Peneliti LSI Adjie Alfaraby menduga kemerosotan suara Jokowi di kalangan pemilih nonmuslim disebabkan efek kejut penunjukan Ma’ruf. Pemilih nonmuslim masih tidak percaya bahwa sosok Ketua Umum Majelis Ulama Indonesia (MUI) itu menjadi tandem Jokowi.

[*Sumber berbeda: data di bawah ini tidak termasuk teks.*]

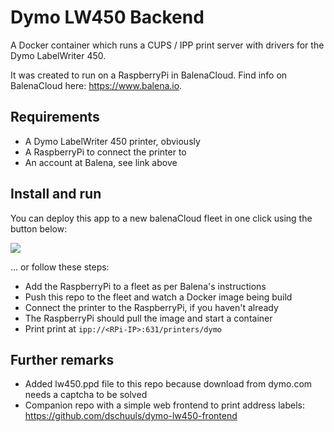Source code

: # Dymo LW450 Backend  
A Docker container which runs a CUPS / IPP print server with drivers for the Dymo LabelWriter 450.

It was created to run on a RaspberryPi in BalenaCloud. Find info on BalenaCloud here: https://www.balena.io.

## Requirements
- A Dymo LabelWriter 450 printer, obviously
- A RaspberryPi to connect the printer to
- An account at Balena, see link above  

## Install and run

You can deploy this app to a new balenaCloud fleet in one click using the button below:

[![](https://balena.io/deploy.svg)](https://dashboard.balena-cloud.com/deploy?repoUrl=https://github.com/dschuuls/balena-dymo-lw450-backend)

... or follow these steps:

- Add the RaspberryPi to a fleet as per Balena's instructions
- Push this repo to the fleet and watch a Docker image being build
- Connect the printer to the RaspberryPi, if you haven't already
- The RaspberryPi should pull the image and start a container
- Print print at `ipp://<RPi-IP>:631/printers/dymo`

## Further remarks
- Added lw450.ppd file to this repo because download from dymo.com needs a captcha to be solved
- Companion repo with a simple web frontend to print address labels: https://github.com/dschuuls/dymo-lw450-frontend
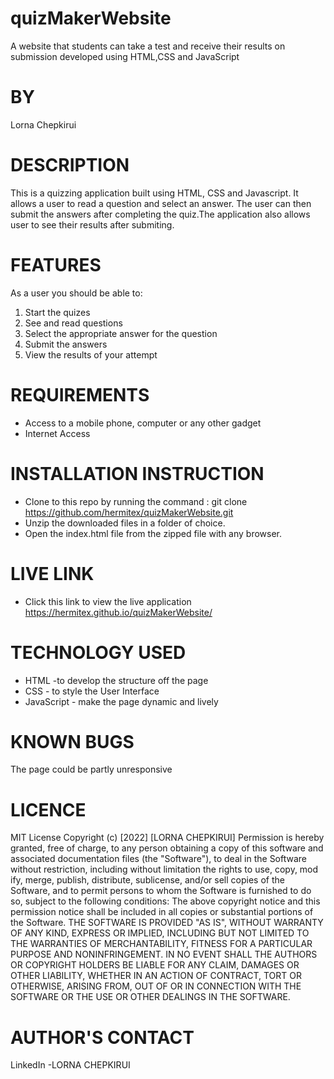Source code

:# quizMakerWebsite
A website that students can take a test and receive their results on submission developed using HTML,CSS and JavaScript 

# BY
Lorna Chepkirui

# DESCRIPTION
This is a quizzing application built using HTML, CSS and Javascript. It allows a user to read a question and select an answer.
The user can then submit the answers after completing the quiz.The application also allows user to see their results after submiting.

# FEATURES
As a user you should be able to:

1. Start the quizes
2. See and read questions
3. Select the appropriate answer for the question
4. Submit the answers
5. View the results of your attempt

# REQUIREMENTS
* Access to a mobile phone, computer or any other gadget
* Internet Access

# INSTALLATION INSTRUCTION
* Clone to this repo by running the command : git clone https://github.com/hermitex/quizMakerWebsite.git
* Unzip the downloaded files in a folder of choice.
* Open the index.html file from the zipped file with any browser.

# LIVE LINK
* Click this link to view the live application https://hermitex.github.io/quizMakerWebsite/


# TECHNOLOGY USED
* HTML -to develop the structure off the page
* CSS - to style the User Interface
* JavaScript - make the page dynamic and lively

# KNOWN BUGS
The page could be partly unresponsive

# LICENCE
MIT License Copyright (c) [2022] [LORNA CHEPKIRUI] Permission is hereby granted, free of charge, to any person obtaining a copy of this software and 
associated documentation files (the "Software"), to deal in the Software without restriction, including without limitation the rights to use, copy, mod
ify, merge, publish, distribute, sublicense, and/or sell copies of the Software, and to permit persons to whom the Software is furnished to do so,
subject to the following conditions: The above copyright notice and this permission notice shall be included in all copies or substantial portions of 
the Software. THE SOFTWARE IS PROVIDED "AS IS", WITHOUT WARRANTY OF ANY KIND, EXPRESS OR IMPLIED, INCLUDING BUT NOT LIMITED TO THE WARRANTIES OF 
MERCHANTABILITY, FITNESS FOR A PARTICULAR PURPOSE AND NONINFRINGEMENT. IN NO EVENT SHALL THE AUTHORS OR COPYRIGHT HOLDERS BE LIABLE FOR ANY CLAIM, 
DAMAGES OR OTHER LIABILITY, WHETHER IN AN ACTION OF CONTRACT, TORT OR OTHERWISE, ARISING FROM, OUT OF OR IN CONNECTION WITH THE SOFTWARE OR THE USE
OR OTHER DEALINGS IN THE SOFTWARE.

# AUTHOR'S CONTACT 
LinkedIn -LORNA CHEPKIRUI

“Nonmuslim yang terkejut itu ada sebagian yang kecewa sehingga melimpahkan dukungan ke Prabowo-Sandi,” katanya usai merilis survei di Jakarta, Selasa (21/8/2018).
Riwayat Masa Lalu
Kekecewaan itu bersumber dari riwayat masa lalu Ma’ruf dengan mantan Gubernur DKI Jakarta Basuki Tjahaja Purnama atau Ahok. Sebagai Ketua Umum MUI, Ma’ruf menerbitkan sikap keagamaan atas pernyataan Ahok mengenai Surat Al-Maidah Ayat 51 di Kepulauan Seribu pada Oktober 2016 sebagai bentuk penistaan agama.
Setelah keluarnya sikap keagamaan itu, terjadi gelombang Aksi Bela Islam 411 dan 212 yang menuntut penegakan hukum terhadap Ahok.
Gerakan massa ditengarai tidak hanya berhasil menjungkalkan pria keturunan Tionghoa beragama Kristen tersebut dari kontestasi Pilgub Jakarta 2017, tetapi menjerumuskannya ke dalam jeruji besi.
Secara elektoral, Adjie mengakui bahwa pemilih nonmuslim jauh lebih kecil jumlahnya dibandingkan dengan umat Islam. Apalagi, LSI menemukan kecenderungan melonjaknya elektabilitas Jokowi di kalangan pemilih Islam setelah menggandeng Ma’ruf.
Menurut LSI, pasangan itu dipilih oleh 52,7% pemilih muslim, sementara Prabowo-Sandi hanya meraup 27,9%.
Meski demikian, Adjie mengingatkan pemilih nonmuslim tetap penting bagi Jokowi dalam Pilpres 2019. Apalagi, sang petahana sangat populer di kelompok tersebut semenjak menjadi kepala daerah di Solo, DKI Jakarta, hingga kini sebagai Presiden RI.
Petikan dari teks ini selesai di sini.